Task item:
Nothing but the lines from the line with "Each property can" through the end of the data is to be copied, and each is to be copied exactly.
__________
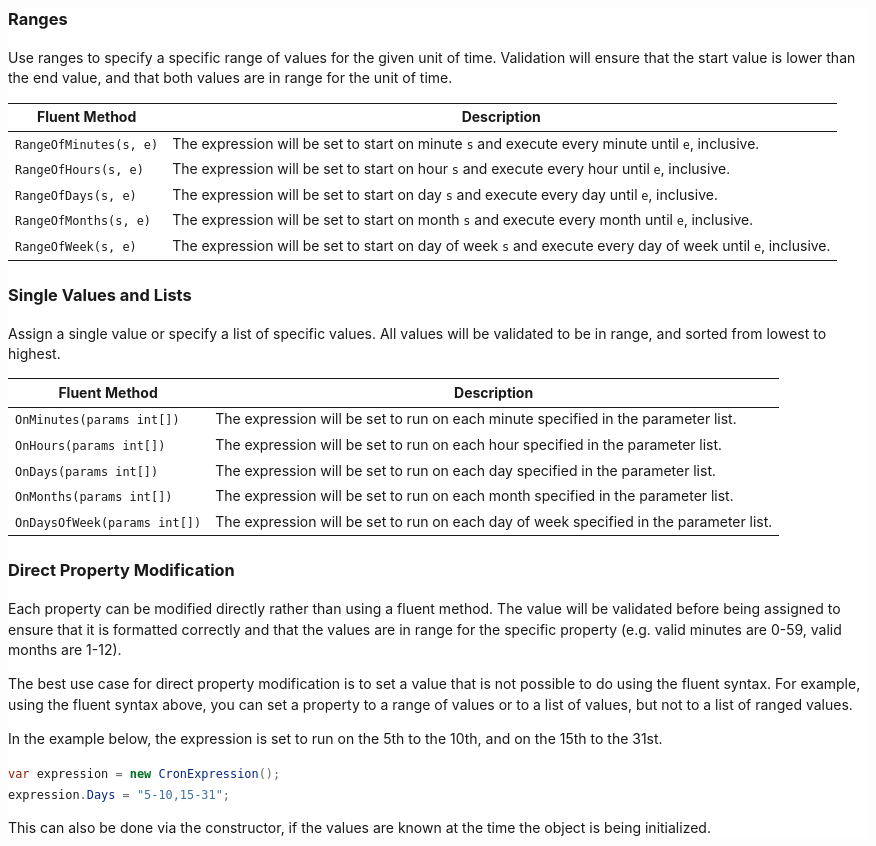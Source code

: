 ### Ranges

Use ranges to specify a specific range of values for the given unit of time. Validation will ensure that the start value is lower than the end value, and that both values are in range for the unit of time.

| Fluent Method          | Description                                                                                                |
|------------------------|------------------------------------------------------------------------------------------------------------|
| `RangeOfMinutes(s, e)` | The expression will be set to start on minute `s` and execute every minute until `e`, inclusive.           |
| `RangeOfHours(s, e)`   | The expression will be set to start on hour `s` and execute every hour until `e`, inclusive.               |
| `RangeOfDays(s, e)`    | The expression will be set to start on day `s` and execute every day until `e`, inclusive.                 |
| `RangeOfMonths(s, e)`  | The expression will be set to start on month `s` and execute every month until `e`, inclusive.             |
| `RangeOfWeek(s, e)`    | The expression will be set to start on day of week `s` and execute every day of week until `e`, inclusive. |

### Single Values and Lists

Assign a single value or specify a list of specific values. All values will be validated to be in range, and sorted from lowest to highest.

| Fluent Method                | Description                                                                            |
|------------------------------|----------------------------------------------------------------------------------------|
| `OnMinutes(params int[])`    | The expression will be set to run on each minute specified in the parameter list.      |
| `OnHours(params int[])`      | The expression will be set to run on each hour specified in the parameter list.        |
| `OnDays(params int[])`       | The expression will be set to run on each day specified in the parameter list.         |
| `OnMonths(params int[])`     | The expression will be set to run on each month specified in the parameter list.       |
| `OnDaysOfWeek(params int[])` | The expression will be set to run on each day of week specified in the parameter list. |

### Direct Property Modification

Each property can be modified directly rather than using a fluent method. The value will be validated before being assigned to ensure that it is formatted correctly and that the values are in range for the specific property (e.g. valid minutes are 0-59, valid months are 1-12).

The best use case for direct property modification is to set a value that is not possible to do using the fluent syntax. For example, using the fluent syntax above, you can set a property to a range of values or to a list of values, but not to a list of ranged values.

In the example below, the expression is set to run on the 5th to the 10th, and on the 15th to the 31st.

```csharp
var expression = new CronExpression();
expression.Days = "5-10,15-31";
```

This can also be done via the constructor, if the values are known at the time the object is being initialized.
__________
Expected output:
Each property can be modified directly rather than using a fluent method. The value will be validated before being assigned to ensure that it is formatted correctly and that the values are in range for the specific property (e.g. valid minutes are 0-59, valid months are 1-12).

The best use case for direct property modification is to set a value that is not possible to do using the fluent syntax. For example, using the fluent syntax above, you can set a property to a range of values or to a list of values, but not to a list of ranged values.

In the example below, the expression is set to run on the 5th to the 10th, and on the 15th to the 31st.

```csharp
var expression = new CronExpression();
expression.Days = "5-10,15-31";
```

This can also be done via the constructor, if the values are known at the time the object is being initialized.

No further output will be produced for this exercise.